- [Problem details]
Below are entries. Reproduce exactly the lines between the line holding "probably need to" and the line holding "version installed on your computer.", inclusive, and only those.
[Materials provided — start]
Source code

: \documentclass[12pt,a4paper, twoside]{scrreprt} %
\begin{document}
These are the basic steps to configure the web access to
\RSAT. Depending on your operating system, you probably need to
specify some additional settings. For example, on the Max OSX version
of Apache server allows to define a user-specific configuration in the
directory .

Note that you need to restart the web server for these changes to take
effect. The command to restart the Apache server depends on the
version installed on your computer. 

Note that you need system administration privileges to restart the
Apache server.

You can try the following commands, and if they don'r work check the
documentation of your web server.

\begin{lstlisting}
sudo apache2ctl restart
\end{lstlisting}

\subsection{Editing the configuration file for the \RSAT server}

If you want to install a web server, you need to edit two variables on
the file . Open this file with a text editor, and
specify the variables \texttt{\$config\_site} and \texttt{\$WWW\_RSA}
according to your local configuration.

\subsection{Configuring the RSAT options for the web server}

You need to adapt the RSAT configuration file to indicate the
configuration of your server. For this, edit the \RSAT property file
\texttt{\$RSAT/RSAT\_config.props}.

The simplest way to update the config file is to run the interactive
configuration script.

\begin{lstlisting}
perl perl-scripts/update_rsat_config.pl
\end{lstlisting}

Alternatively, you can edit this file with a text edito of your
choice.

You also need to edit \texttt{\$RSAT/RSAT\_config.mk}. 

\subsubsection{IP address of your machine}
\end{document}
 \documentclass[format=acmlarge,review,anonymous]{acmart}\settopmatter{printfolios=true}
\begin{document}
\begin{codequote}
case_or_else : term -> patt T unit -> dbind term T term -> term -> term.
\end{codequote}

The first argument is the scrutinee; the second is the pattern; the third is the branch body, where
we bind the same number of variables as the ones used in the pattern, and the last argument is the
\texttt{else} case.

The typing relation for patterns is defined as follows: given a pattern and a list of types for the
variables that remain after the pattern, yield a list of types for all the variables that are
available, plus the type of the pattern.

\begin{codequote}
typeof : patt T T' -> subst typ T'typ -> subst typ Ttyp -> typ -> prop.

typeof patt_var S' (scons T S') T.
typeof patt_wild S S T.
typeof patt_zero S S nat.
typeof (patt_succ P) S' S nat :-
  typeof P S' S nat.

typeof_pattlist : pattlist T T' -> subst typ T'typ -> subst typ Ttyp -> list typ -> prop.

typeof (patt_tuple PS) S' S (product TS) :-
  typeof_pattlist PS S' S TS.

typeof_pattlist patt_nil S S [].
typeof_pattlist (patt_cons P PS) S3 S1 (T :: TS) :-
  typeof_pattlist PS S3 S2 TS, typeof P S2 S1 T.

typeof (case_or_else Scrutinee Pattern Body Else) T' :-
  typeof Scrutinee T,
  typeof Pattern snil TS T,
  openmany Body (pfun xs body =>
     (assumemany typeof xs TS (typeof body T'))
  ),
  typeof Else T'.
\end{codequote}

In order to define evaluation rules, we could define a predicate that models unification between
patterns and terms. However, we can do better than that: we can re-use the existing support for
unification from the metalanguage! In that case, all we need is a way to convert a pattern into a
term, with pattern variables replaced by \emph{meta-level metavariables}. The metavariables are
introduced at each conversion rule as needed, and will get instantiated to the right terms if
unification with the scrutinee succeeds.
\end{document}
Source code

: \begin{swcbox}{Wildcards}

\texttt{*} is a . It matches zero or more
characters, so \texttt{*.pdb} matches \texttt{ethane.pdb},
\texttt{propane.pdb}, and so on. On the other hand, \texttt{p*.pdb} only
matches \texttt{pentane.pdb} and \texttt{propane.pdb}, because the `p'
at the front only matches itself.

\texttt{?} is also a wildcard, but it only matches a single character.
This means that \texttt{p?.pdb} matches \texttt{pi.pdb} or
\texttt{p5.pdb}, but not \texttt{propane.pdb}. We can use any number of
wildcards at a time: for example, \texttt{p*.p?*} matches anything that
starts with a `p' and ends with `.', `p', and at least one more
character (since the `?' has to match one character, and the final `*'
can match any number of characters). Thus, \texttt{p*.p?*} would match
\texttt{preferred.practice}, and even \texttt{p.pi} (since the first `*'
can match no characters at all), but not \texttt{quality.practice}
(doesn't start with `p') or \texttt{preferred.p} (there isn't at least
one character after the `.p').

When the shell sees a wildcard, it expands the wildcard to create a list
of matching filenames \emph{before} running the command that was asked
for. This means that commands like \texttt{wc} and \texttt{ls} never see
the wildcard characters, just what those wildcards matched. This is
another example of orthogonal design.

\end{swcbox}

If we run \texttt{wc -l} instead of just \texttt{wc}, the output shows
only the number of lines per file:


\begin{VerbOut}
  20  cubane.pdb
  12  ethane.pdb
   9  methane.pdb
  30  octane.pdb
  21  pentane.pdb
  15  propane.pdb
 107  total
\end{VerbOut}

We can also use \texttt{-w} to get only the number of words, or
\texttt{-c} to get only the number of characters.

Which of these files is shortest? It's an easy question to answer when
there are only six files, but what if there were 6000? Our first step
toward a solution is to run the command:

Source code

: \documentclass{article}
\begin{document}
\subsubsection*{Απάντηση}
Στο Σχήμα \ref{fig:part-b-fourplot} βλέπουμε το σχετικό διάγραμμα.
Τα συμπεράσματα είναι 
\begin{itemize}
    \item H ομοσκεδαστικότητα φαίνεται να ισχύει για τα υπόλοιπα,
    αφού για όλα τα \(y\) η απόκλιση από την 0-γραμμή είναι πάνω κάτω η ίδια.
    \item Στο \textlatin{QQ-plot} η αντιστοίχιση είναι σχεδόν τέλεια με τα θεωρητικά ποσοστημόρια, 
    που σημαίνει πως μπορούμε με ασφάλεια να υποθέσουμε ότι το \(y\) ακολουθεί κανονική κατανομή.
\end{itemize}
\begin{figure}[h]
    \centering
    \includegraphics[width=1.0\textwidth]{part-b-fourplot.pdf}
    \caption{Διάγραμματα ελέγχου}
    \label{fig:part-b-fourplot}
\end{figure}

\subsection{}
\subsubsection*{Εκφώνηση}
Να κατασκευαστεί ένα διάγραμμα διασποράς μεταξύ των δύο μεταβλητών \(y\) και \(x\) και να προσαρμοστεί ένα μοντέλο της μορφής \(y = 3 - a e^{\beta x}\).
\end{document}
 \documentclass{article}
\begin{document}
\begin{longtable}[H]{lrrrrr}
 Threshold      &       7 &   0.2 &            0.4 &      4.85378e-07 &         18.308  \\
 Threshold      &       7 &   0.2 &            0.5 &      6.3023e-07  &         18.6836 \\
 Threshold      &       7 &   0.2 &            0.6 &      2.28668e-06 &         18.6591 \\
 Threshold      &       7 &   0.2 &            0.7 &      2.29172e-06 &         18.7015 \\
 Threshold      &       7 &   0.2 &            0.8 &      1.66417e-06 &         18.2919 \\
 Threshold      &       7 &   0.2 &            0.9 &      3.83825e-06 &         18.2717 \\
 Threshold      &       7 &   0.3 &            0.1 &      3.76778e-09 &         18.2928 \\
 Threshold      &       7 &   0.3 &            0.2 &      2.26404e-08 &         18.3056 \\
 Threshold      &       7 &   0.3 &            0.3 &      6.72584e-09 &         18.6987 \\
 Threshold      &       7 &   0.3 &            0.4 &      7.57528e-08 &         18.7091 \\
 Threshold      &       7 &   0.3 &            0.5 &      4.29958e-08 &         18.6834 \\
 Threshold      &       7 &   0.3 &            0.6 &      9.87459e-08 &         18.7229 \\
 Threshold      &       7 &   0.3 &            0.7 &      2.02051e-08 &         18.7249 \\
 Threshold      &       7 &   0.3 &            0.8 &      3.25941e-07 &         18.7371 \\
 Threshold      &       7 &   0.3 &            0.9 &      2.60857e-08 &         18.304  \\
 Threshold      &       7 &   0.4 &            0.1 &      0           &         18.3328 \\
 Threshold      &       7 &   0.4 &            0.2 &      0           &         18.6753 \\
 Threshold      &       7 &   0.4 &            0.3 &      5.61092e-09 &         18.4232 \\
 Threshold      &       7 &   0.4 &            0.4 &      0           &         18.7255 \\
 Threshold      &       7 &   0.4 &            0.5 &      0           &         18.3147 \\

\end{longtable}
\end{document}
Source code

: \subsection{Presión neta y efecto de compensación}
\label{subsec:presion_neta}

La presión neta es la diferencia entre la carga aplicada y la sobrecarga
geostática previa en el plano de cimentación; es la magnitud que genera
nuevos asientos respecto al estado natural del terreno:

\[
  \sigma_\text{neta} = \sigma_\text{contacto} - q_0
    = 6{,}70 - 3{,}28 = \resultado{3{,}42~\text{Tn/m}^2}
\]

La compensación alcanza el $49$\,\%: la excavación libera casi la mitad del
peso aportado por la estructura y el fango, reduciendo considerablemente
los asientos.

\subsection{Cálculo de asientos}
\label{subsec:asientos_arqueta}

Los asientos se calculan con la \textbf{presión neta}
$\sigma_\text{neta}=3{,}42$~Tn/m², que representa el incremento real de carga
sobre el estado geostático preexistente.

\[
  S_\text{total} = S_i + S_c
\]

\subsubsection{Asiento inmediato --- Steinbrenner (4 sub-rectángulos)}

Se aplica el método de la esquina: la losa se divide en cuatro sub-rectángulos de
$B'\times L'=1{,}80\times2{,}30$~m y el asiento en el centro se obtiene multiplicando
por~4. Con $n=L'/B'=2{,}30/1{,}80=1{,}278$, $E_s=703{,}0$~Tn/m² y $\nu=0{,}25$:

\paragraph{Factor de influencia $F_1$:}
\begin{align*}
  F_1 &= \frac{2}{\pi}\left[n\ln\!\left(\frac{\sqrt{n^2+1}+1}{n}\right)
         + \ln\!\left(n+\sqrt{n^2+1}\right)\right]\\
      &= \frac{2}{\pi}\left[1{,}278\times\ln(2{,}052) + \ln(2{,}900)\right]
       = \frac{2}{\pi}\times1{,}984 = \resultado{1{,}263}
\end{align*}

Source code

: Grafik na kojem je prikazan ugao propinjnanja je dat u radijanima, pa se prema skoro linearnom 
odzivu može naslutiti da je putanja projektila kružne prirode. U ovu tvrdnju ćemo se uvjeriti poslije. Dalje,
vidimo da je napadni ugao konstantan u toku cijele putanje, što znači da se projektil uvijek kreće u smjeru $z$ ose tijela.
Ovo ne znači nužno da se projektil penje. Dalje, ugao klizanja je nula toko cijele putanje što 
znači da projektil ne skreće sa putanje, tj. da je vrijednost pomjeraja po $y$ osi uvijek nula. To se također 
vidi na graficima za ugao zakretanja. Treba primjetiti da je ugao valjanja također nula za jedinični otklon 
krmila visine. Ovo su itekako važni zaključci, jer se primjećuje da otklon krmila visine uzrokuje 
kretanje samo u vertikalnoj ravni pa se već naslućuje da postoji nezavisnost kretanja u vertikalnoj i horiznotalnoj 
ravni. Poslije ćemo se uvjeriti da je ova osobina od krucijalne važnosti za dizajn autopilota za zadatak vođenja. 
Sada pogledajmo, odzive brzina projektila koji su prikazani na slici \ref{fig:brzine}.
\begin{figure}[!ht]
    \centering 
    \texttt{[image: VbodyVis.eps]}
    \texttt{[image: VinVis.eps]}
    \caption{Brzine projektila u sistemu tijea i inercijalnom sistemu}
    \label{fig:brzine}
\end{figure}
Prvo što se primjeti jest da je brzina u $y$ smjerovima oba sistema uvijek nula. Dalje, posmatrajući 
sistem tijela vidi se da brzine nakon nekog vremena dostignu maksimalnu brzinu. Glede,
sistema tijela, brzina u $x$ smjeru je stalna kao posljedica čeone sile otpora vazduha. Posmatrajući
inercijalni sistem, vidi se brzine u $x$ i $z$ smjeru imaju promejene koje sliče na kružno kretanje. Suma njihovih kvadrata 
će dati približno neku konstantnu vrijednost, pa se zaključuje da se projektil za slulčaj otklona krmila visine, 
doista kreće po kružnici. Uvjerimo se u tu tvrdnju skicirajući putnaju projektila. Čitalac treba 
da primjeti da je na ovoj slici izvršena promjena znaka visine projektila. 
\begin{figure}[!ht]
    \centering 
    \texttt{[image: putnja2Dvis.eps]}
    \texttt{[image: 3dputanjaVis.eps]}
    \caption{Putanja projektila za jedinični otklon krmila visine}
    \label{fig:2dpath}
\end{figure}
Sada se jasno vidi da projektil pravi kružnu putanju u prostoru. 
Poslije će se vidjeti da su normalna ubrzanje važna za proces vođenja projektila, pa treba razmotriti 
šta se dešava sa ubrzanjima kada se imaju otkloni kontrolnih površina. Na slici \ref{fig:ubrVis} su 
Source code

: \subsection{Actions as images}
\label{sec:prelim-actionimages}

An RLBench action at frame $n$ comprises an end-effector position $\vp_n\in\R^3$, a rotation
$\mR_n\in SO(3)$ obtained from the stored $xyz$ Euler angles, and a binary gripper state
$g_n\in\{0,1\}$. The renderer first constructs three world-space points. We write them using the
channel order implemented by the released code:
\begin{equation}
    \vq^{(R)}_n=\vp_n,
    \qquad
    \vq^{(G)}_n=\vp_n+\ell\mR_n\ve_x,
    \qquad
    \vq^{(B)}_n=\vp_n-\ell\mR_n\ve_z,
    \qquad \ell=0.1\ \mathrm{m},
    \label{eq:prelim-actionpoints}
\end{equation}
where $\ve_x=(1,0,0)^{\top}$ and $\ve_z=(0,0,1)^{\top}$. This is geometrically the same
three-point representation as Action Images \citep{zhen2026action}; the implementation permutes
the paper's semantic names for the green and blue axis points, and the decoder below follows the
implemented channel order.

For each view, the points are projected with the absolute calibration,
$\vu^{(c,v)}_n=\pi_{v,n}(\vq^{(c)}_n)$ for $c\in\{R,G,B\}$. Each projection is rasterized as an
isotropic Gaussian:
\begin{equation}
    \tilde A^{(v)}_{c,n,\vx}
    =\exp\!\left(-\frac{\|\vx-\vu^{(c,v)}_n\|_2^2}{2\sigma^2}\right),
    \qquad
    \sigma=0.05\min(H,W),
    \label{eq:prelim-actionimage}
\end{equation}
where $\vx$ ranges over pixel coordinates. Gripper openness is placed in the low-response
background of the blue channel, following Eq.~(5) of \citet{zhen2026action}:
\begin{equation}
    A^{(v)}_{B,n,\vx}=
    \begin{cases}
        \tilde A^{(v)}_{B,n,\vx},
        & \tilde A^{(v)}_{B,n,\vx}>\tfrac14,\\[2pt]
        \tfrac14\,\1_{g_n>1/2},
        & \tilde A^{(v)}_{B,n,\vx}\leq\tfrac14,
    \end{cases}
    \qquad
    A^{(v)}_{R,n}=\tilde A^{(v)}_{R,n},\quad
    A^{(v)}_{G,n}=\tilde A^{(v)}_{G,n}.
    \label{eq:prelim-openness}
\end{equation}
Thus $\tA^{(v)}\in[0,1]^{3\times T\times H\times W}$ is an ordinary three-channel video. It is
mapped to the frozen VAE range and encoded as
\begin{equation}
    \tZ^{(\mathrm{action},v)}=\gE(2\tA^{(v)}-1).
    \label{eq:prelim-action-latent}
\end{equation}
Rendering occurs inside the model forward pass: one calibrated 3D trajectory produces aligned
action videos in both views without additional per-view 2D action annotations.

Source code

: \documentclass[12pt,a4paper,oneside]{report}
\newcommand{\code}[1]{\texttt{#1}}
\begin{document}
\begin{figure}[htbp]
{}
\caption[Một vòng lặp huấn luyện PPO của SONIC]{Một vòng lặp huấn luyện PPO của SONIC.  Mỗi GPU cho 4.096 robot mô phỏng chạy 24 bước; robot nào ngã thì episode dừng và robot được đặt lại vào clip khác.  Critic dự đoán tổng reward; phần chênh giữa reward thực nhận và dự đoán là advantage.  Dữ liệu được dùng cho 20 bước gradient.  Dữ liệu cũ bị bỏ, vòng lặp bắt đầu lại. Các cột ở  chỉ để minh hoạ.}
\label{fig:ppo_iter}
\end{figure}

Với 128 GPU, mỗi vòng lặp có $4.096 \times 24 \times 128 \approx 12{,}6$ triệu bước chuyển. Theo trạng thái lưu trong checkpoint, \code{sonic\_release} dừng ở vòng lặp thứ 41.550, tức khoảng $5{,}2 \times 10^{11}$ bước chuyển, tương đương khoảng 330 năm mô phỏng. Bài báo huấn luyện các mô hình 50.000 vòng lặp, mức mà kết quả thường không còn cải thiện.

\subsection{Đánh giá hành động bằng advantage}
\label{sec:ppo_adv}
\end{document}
[Materials provided — finish]
- [Task response]
\RSAT. Depending on your operating system, you probably need to
specify some additional settings. For example, on the Max OSX version
of Apache server allows to define a user-specific configuration in the
directory .

Note that you need to restart the web server for these changes to take
effect. The command to restart the Apache server depends on the
version installed on your computer. 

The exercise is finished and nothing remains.